▶ _What is expected_
Images excepted, the data below must be repeated exactly.

▶ _Supplied material_
────
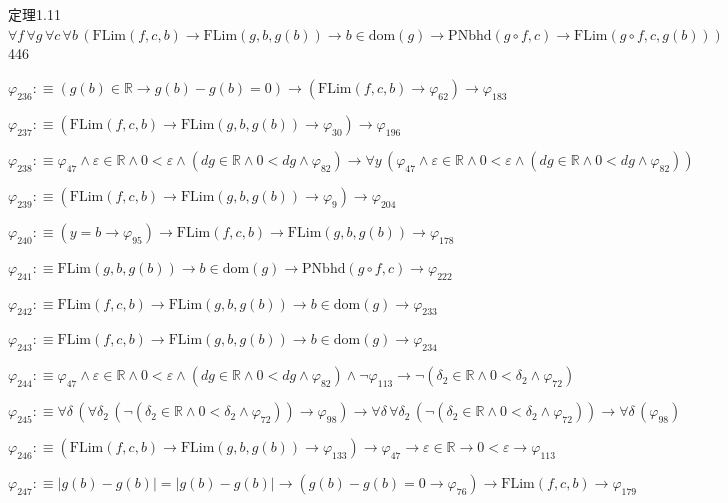 \begin{fullproof}{定理1.11}{$\forall f\,\forall g\,\forall c\,\forall b\,(\mathrm{FLim}(f,c,b) \to \mathrm{FLim}(g,b,g(b)) \to b \in \mathrm{dom}(g) \to \mathrm{PNbhd}(g \circ f,c) \to \mathrm{FLim}(g \circ f,c,g(b)))$}{446}
\begin{abbrevlist}
\item $\varphi_{236} :\equiv (g(b) \in \mathbb{R} \to g(b) - g(b) = 0) \to (\mathrm{FLim}(f,c,b) \to \varphi_{62}) \to \varphi_{183}$
\item $\varphi_{237} :\equiv (\mathrm{FLim}(f,c,b) \to \mathrm{FLim}(g,b,g(b)) \to \varphi_{30}) \to \varphi_{196}$
\item $\varphi_{238} :\equiv \varphi_{47} \land \varepsilon \in \mathbb{R} \land 0 < \varepsilon \land (\mathit{dg} \in \mathbb{R} \land 0 < \mathit{dg} \land \varphi_{82}) \to \forall y\,(\varphi_{47} \land \varepsilon \in \mathbb{R} \land 0 < \varepsilon \land (\mathit{dg} \in \mathbb{R} \land 0 < \mathit{dg} \land \varphi_{82}))$
\item $\varphi_{239} :\equiv (\mathrm{FLim}(f,c,b) \to \mathrm{FLim}(g,b,g(b)) \to \varphi_{9}) \to \varphi_{204}$
\item $\varphi_{240} :\equiv (y = b \to \varphi_{95}) \to \mathrm{FLim}(f,c,b) \to \mathrm{FLim}(g,b,g(b)) \to \varphi_{178}$
\item $\varphi_{241} :\equiv \mathrm{FLim}(g,b,g(b)) \to b \in \mathrm{dom}(g) \to \mathrm{PNbhd}(g \circ f,c) \to \varphi_{222}$
\item $\varphi_{242} :\equiv \mathrm{FLim}(f,c,b) \to \mathrm{FLim}(g,b,g(b)) \to b \in \mathrm{dom}(g) \to \varphi_{233}$
\item $\varphi_{243} :\equiv \mathrm{FLim}(f,c,b) \to \mathrm{FLim}(g,b,g(b)) \to b \in \mathrm{dom}(g) \to \varphi_{234}$
\item $\varphi_{244} :\equiv \varphi_{47} \land \varepsilon \in \mathbb{R} \land 0 < \varepsilon \land (\mathit{dg} \in \mathbb{R} \land 0 < \mathit{dg} \land \varphi_{82}) \land \neg \varphi_{113} \to \neg (\delta_{2} \in \mathbb{R} \land 0 < \delta_{2} \land \varphi_{72})$
\item $\varphi_{245} :\equiv \forall \delta\,(\forall \delta_{2}\,(\neg (\delta_{2} \in \mathbb{R} \land 0 < \delta_{2} \land \varphi_{72})) \to \varphi_{98}) \to \forall \delta\,\forall \delta_{2}\,(\neg (\delta_{2} \in \mathbb{R} \land 0 < \delta_{2} \land \varphi_{72})) \to \forall \delta\,(\varphi_{98})$
\item $\varphi_{246} :\equiv (\mathrm{FLim}(f,c,b) \to \mathrm{FLim}(g,b,g(b)) \to \varphi_{133}) \to \varphi_{47} \to \varepsilon \in \mathbb{R} \to 0 < \varepsilon \to \varphi_{113}$
\item $\varphi_{247} :\equiv \lvert g(b) - g(b) \rvert = \lvert g(b) - g(b) \rvert \to (g(b) - g(b) = 0 \to \varphi_{76}) \to \mathrm{FLim}(f,c,b) \to \varphi_{179}$

\end{abbrevlist}
\end{fullproof}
────
▶ _Solution for this exercise_
 \begin{fullproof}{定理1.11}{$\forall f\,\forall g\,\forall c\,\forall b\,(\mathrm{FLim}(f,c,b) \to \mathrm{FLim}(g,b,g(b)) \to b \in \mathrm{dom}(g) \to \mathrm{PNbhd}(g \circ f,c) \to \mathrm{FLim}(g \circ f,c,g(b)))$}{446}
\begin{abbrevlist}
\item $\varphi_{236} :\equiv (g(b) \in \mathbb{R} \to g(b) - g(b) = 0) \to (\mathrm{FLim}(f,c,b) \to \varphi_{62}) \to \varphi_{183}$
\item $\varphi_{237} :\equiv (\mathrm{FLim}(f,c,b) \to \mathrm{FLim}(g,b,g(b)) \to \varphi_{30}) \to \varphi_{196}$
\item $\varphi_{238} :\equiv \varphi_{47} \land \varepsilon \in \mathbb{R} \land 0 < \varepsilon \land (\mathit{dg} \in \mathbb{R} \land 0 < \mathit{dg} \land \varphi_{82}) \to \forall y\,(\varphi_{47} \land \varepsilon \in \mathbb{R} \land 0 < \varepsilon \land (\mathit{dg} \in \mathbb{R} \land 0 < \mathit{dg} \land \varphi_{82}))$
\item $\varphi_{239} :\equiv (\mathrm{FLim}(f,c,b) \to \mathrm{FLim}(g,b,g(b)) \to \varphi_{9}) \to \varphi_{204}$
\item $\varphi_{240} :\equiv (y = b \to \varphi_{95}) \to \mathrm{FLim}(f,c,b) \to \mathrm{FLim}(g,b,g(b)) \to \varphi_{178}$
\item $\varphi_{241} :\equiv \mathrm{FLim}(g,b,g(b)) \to b \in \mathrm{dom}(g) \to \mathrm{PNbhd}(g \circ f,c) \to \varphi_{222}$
\item $\varphi_{242} :\equiv \mathrm{FLim}(f,c,b) \to \mathrm{FLim}(g,b,g(b)) \to b \in \mathrm{dom}(g) \to \varphi_{233}$
\item $\varphi_{243} :\equiv \mathrm{FLim}(f,c,b) \to \mathrm{FLim}(g,b,g(b)) \to b \in \mathrm{dom}(g) \to \varphi_{234}$
\item $\varphi_{244} :\equiv \varphi_{47} \land \varepsilon \in \mathbb{R} \land 0 < \varepsilon \land (\mathit{dg} \in \mathbb{R} \land 0 < \mathit{dg} \land \varphi_{82}) \land \neg \varphi_{113} \to \neg (\delta_{2} \in \mathbb{R} \land 0 < \delta_{2} \land \varphi_{72})$
\item $\varphi_{245} :\equiv \forall \delta\,(\forall \delta_{2}\,(\neg (\delta_{2} \in \mathbb{R} \land 0 < \delta_{2} \land \varphi_{72})) \to \varphi_{98}) \to \forall \delta\,\forall \delta_{2}\,(\neg (\delta_{2} \in \mathbb{R} \land 0 < \delta_{2} \land \varphi_{72})) \to \forall \delta\,(\varphi_{98})$
\item $\varphi_{246} :\equiv (\mathrm{FLim}(f,c,b) \to \mathrm{FLim}(g,b,g(b)) \to \varphi_{133}) \to \varphi_{47} \to \varepsilon \in \mathbb{R} \to 0 < \varepsilon \to \varphi_{113}$
\item $\varphi_{247} :\equiv \lvert g(b) - g(b) \rvert = \lvert g(b) - g(b) \rvert \to (g(b) - g(b) = 0 \to \varphi_{76}) \to \mathrm{FLim}(f,c,b) \to \varphi_{179}$

\end{abbrevlist}
\end{fullproof}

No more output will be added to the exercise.